__EXERCISE__
Could you repeat the records below exactly, leaving the pictures out?

DATA FOR REVIEW Block Start

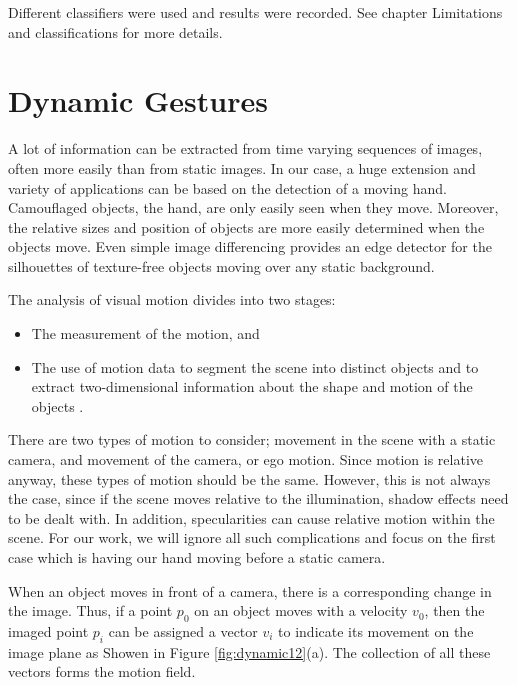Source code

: \documentclass[12pt,fleqn]{book} %
\begin{document}
\bigskip
 
Different classifiers were used and results were recorded. See chapter Limitations and classifications for more details.
\bigskip



\section{Dynamic Gestures}
A lot of information can be extracted from time varying sequences of images, often more easily than from static images. In our case, a huge extension and variety of applications can be based on the detection of a moving hand. Camouflaged objects, the hand, are only easily seen when they move. Moreover, the relative sizes and position of objects are more easily determined when the objects move. Even simple image differencing provides an edge detector for the silhouettes of texture-free objects moving over any static background.\bigskip

The analysis of visual motion divides into two stages:
\begin{itemize}
\item The measurement of the motion, and 
\item The use of motion data to segment the scene into distinct objects and to extract two-dimensional information about the shape and motion of the objects \cite{dynamic1}.
\end{itemize}
\bigskip

There are two types of motion to consider; movement in the scene with a static camera, and movement of the camera, or ego motion. Since motion is relative anyway, these types of motion should be the same. However, this is not always the case, since if the scene moves relative to the illumination, shadow effects need to be dealt with. In addition, specularities can cause relative motion within the scene. For our work, we will ignore all such complications and focus on the first case which is having our hand moving before a static camera.\bigskip

When an object moves in front of a camera, there is a corresponding change in the image. Thus, if a point $p_0$ on an object moves with a velocity $v_0$, then the imaged point $p_i$ can be assigned a vector $v_i$ to indicate its movement on the image plane as Showen in Figure \ref{fig:dynamic12}(a). The collection of all these vectors forms the motion field.
\end{document}
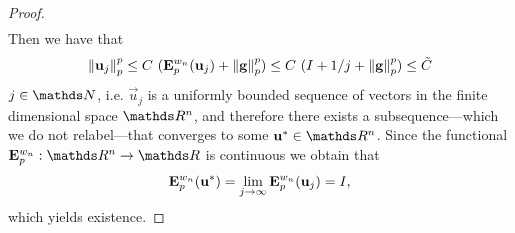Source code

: \begin{proof}
\begin{align*}
\end{align*}
%
Then we have that
%
\begin{align*}
\left\|\mathbf{u}_j\right\|^p_p \leq C\ (\mathbf{E}^{w_n}_p(\mathbf{u}_j) + \left\|\mathbf{g}\right\|^p_p)
\leq C\ (I + 1/j + \left\|\mathbf{g}\right\|^p_p) \leq \tilde C
\end{align*}
%
$j\in\N$, i.e. $\vec u_j$ is a uniformly bounded sequence of vectors in the finite dimensional space $\R^n$, and therefore there exists a subsequence---which we do not relabel---that converges to some $\vec u^\ast\in\R^n$. Since the functional $\GE^{w_n}_p:\R^n\to\R$ is continuous we obtain that
%
\begin{align*}
\mathbf{E}^{w_n}_p(\mathbf{u}^\ast) = \lim_{j\to\infty} \mathbf{E}^{w_n}_p(\mathbf{u}_j) = I,
\end{align*}
%
which yields existence.
\end{proof}
%
%
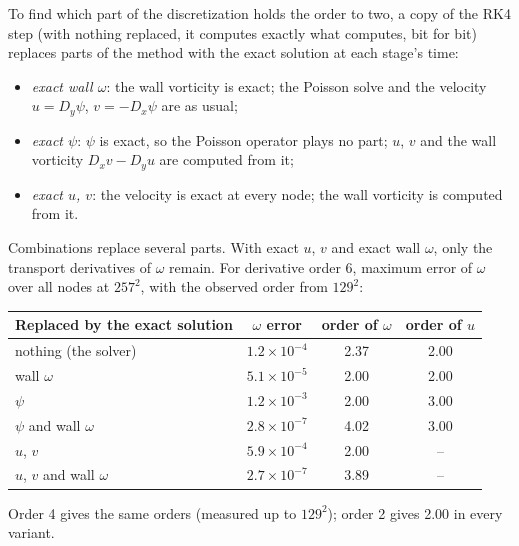 \documentclass[11pt,a4paper]{article}
\newcommand{\code}[1]{\texttt{\detokenize{#1}}}
\begin{document}
To find which part of the discretization holds the order to two, a copy of the RK4 step (with nothing replaced, it computes exactly what \code{step()} computes, bit for bit) replaces parts of the method with the exact solution at each stage's time:
\begin{itemize}[leftmargin=2em]
  \item \emph{exact wall $\omega$}: the wall vorticity is exact; the Poisson solve and the velocity $u=D_y\psi$, $v=-D_x\psi$ are as usual;
  \item \emph{exact $\psi$}: $\psi$ is exact, so the Poisson operator plays no part; $u$, $v$ and the wall vorticity $D_xv-D_yu$ are computed from it;
  \item \emph{exact $u$, $v$}: the velocity is exact at every node; the wall vorticity is computed from it.
\end{itemize}
Combinations replace several parts.  With exact $u$, $v$ and exact wall $\omega$, only the transport derivatives of $\omega$ remain.  For derivative order 6, maximum error of $\omega$ over all nodes at $257^2$, with the observed order from $129^2$:
\begin{center}
\begin{tabular}{lccc}
\toprule
Replaced by the exact solution & $\omega$ error & order of $\omega$ & order of $u$ \\
\midrule
nothing (the solver) & $1.2\times10^{-4}$ & 2.37 & 2.00 \\
wall $\omega$ & $5.1\times10^{-5}$ & 2.00 & 2.00 \\
$\psi$ & $1.2\times10^{-3}$ & 2.00 & 3.00 \\
$\psi$ and wall $\omega$ & $2.8\times10^{-7}$ & 4.02 & 3.00 \\
$u$, $v$ & $5.9\times10^{-4}$ & 2.00 & -- \\
$u$, $v$ and wall $\omega$ & $2.7\times10^{-7}$ & 3.89 & -- \\
\bottomrule
\end{tabular}
\end{center}
Order 4 gives the same orders (measured up to $129^2$); order 2 gives 2.00 in every variant.
\end{document}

DATA FOR REVIEW Block End

__EXPECTED ANSWER__
Source code

: \documentclass[12pt,fleqn]{book} %
\begin{document}
\bigskip
 
Different classifiers were used and results were recorded. See chapter Limitations and classifications for more details.
\bigskip



\section{Dynamic Gestures}
A lot of information can be extracted from time varying sequences of images, often more easily than from static images. In our case, a huge extension and variety of applications can be based on the detection of a moving hand. Camouflaged objects, the hand, are only easily seen when they move. Moreover, the relative sizes and position of objects are more easily determined when the objects move. Even simple image differencing provides an edge detector for the silhouettes of texture-free objects moving over any static background.\bigskip

The analysis of visual motion divides into two stages:
\begin{itemize}
\item The measurement of the motion, and 
\item The use of motion data to segment the scene into distinct objects and to extract two-dimensional information about the shape and motion of the objects \cite{dynamic1}.
\end{itemize}
\bigskip

There are two types of motion to consider; movement in the scene with a static camera, and movement of the camera, or ego motion. Since motion is relative anyway, these types of motion should be the same. However, this is not always the case, since if the scene moves relative to the illumination, shadow effects need to be dealt with. In addition, specularities can cause relative motion within the scene. For our work, we will ignore all such complications and focus on the first case which is having our hand moving before a static camera.\bigskip

When an object moves in front of a camera, there is a corresponding change in the image. Thus, if a point $p_0$ on an object moves with a velocity $v_0$, then the imaged point $p_i$ can be assigned a vector $v_i$ to indicate its movement on the image plane as Showen in Figure \ref{fig:dynamic12}(a). The collection of all these vectors forms the motion field.
\end{document}
Source code

: \begin{proof}
\begin{align*}
\end{align*}
%
Then we have that
%
\begin{align*}
\left\|\mathbf{u}_j\right\|^p_p \leq C\ (\mathbf{E}^{w_n}_p(\mathbf{u}_j) + \left\|\mathbf{g}\right\|^p_p)
\leq C\ (I + 1/j + \left\|\mathbf{g}\right\|^p_p) \leq \tilde C
\end{align*}
%
$j\in\N$, i.e. $\vec u_j$ is a uniformly bounded sequence of vectors in the finite dimensional space $\R^n$, and therefore there exists a subsequence---which we do not relabel---that converges to some $\vec u^\ast\in\R^n$. Since the functional $\GE^{w_n}_p:\R^n\to\R$ is continuous we obtain that
%
\begin{align*}
\mathbf{E}^{w_n}_p(\mathbf{u}^\ast) = \lim_{j\to\infty} \mathbf{E}^{w_n}_p(\mathbf{u}_j) = I,
\end{align*}
%
which yields existence.
\end{proof}
%
%
 \documentclass[11pt,a4paper]{article}
\newcommand{\code}[1]{\texttt{\detokenize{#1}}}
\begin{document}
To find which part of the discretization holds the order to two, a copy of the RK4 step (with nothing replaced, it computes exactly what \code{step()} computes, bit for bit) replaces parts of the method with the exact solution at each stage's time:
\begin{itemize}[leftmargin=2em]
  \item \emph{exact wall $\omega$}: the wall vorticity is exact; the Poisson solve and the velocity $u=D_y\psi$, $v=-D_x\psi$ are as usual;
  \item \emph{exact $\psi$}: $\psi$ is exact, so the Poisson operator plays no part; $u$, $v$ and the wall vorticity $D_xv-D_yu$ are computed from it;
  \item \emph{exact $u$, $v$}: the velocity is exact at every node; the wall vorticity is computed from it.
\end{itemize}
Combinations replace several parts.  With exact $u$, $v$ and exact wall $\omega$, only the transport derivatives of $\omega$ remain.  For derivative order 6, maximum error of $\omega$ over all nodes at $257^2$, with the observed order from $129^2$:
\begin{center}
\begin{tabular}{lccc}
\toprule
Replaced by the exact solution & $\omega$ error & order of $\omega$ & order of $u$ \\
\midrule
nothing (the solver) & $1.2\times10^{-4}$ & 2.37 & 2.00 \\
wall $\omega$ & $5.1\times10^{-5}$ & 2.00 & 2.00 \\
$\psi$ & $1.2\times10^{-3}$ & 2.00 & 3.00 \\
$\psi$ and wall $\omega$ & $2.8\times10^{-7}$ & 4.02 & 3.00 \\
$u$, $v$ & $5.9\times10^{-4}$ & 2.00 & -- \\
$u$, $v$ and wall $\omega$ & $2.7\times10^{-7}$ & 3.89 & -- \\
\bottomrule
\end{tabular}
\end{center}
Order 4 gives the same orders (measured up to $129^2$); order 2 gives 2.00 in every variant.
\end{document}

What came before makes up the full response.